Dans la négociation, rien n'a été imposé par les sociétés d'autoroutes. Le protocole d'accord reflète l'équilibre d'une négociation, avec des concessions réciproques - certains éléments tenant davantage au coeur d'une partie, d'autres à celui de l'autre partie.
Dans mon souvenir, la clause de plafonnement n'était pas liée à une recommandation européenne. L'État avait la volonté d'introduire une clause dite « de surprofit ». C'était assez logique, car le coeur de la discussion à l'époque n'était pas la redevance domaniale ni même la question des tarifs, intervenue par la suite avec l'annonce unilatérale de la ministre. Cette question des tarifs est intervenue en réalité comme une forme de réponse politique à la problématique du surprofit, qui était au coeur de la polémique politique qui s'en est suivie, et de la réponse que l'État devait y apporter. Il était naturel pour lui de faire de l'introduction d'une clause de cette nature un objectif de la négociation.
Il s'agissait par ailleurs d'une innovation. Dans les contrats conclus précédemment, il n'existait pas de clause de ce type. Le simple fait d'introduire une clause de plafonnement me semble être une avancée utile pour les contrats en cours et pour les suivants. Comme je le disais, plus une clause est ajoutée tôt dans la négociation, au moment de la conclusion du contrat de concession, plus elle peut être mordante au regard de l'équilibre contractuel.

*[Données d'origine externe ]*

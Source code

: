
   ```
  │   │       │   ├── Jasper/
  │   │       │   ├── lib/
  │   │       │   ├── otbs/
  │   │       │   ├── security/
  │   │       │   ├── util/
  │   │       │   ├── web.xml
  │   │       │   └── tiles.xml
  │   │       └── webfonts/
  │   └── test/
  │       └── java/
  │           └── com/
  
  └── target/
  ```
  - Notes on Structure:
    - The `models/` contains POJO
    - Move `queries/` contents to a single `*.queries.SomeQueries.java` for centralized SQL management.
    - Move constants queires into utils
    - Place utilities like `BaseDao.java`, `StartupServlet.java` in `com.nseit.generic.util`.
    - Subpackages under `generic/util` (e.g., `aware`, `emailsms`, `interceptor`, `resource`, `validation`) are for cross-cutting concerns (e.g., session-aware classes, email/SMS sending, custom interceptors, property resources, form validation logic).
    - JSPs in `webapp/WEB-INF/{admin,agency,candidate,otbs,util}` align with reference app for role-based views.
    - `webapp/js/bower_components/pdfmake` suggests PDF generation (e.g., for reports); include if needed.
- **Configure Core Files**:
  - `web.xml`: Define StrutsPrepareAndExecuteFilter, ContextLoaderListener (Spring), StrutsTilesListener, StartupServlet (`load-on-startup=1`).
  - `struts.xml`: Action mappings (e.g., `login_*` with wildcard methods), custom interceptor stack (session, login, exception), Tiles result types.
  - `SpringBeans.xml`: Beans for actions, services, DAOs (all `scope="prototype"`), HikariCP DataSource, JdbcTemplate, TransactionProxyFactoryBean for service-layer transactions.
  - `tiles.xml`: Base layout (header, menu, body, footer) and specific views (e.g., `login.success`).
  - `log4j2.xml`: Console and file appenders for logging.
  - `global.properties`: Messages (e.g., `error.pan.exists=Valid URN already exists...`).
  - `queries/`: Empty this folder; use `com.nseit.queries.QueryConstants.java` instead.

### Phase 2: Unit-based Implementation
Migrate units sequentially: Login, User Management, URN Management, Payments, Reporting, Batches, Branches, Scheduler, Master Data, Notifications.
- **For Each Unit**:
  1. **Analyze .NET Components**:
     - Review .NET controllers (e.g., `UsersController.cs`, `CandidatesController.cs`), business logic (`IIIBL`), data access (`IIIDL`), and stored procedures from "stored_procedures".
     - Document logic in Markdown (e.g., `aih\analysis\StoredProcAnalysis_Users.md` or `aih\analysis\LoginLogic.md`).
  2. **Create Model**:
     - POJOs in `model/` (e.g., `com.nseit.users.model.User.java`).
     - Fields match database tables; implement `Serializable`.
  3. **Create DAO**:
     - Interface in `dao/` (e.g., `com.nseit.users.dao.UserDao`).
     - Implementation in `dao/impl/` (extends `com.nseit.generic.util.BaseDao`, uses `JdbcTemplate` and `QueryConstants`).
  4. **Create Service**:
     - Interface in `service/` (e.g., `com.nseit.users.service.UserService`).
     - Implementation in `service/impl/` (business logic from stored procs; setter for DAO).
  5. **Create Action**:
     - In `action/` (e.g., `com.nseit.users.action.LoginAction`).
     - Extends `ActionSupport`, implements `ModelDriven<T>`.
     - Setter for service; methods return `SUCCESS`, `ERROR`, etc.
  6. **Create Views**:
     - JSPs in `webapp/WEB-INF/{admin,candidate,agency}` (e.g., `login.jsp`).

En l'espèce, le seuil de 30 % reflète l'équilibre de la négociation. Si nous nous étions situés au début des concessions, l'État aurait probablement obtenu une clause plus mordante. Nous pouvons en tout cas l'espérer.
Cette clause était dans mon souvenir particulièrement contestée par l'autre partie, qui l'aurait souhaitée symétrique. Nous nous situions quelques années après une crise économique importante durant laquelle le trafic routier, notamment de poids lourds, avait fortement diminué. L'autre partie s'appuyait donc sur cet élément pour justifier la possibilité d'une clause protectrice en cas de sous-profit. Comme vous pouvez le constater, il n'existe pas de clause de cette nature. C'est le fruit d'une négociation, mais c'est aussi illustratif d'une forme d'asymétrie pour le coup en faveur de l'État.
J'en viens au taux de rentabilité interne (TRI). Ce taux est représentatif du taux de rentabilité attendu au regard d'un taux sans risque - il a diminué entre-temps, raison pour laquelle le taux de 8 % peut paraître élevé - et d'une prime de risque liée à la volatilité de l'activité. Cette prime est généralement plutôt faible dans un secteur comme celui des infrastructures d'ordinaire assez résilient à la conjoncture économique. Il est toutefois vrai que la baisse du trafic des années précédentes a suscité des débats sur ce point.
Le taux de 8 % apparaissait alors dans la fourchette de ce qui était acceptable, qui allait, dans mon souvenir, d'un taux bien inférieur à un taux légèrement supérieur.
Dans le plan de relance négocié préalablement à partir de 2012 figurait en outre un TRI autour de 8 %. Ce TRI lié au plan de relance et qui venait tout juste d'être négocié par les services de l'État a servi de base à la discussion. Je le dis d'autant plus librement que je n'étais pas impliqué dans cette négociation. Le plan de relance a été validé par la Commission européenne. Implicitement, celle-ci a considéré qu'il n'emportait pas d'aide d'État et n'était pas surestimé. La négociation a donc démarré sur la base d'un TRI négocié par l'État pour un plan de relance validé par la Commission européenne et situé à l'intérieur d'une fourchette. Il aurait évidemment été dans l'intérêt de l'État que ce taux soit plus bas, et dans celui des sociétés d'autoroutes qu'il soit plus élevé, celles-ci arguant qu'au moment de la privatisation le taux était estimé à cette hauteur, voire à des niveaux supérieurs. Les services de l'État ont indiqué qu'il n'y avait pas, de leur point de vue, de surprofit.
Je ne vous dirai pas que ce TRI est idéal, mais, au regard de l'équilibre de la négociation, il me semble convenable.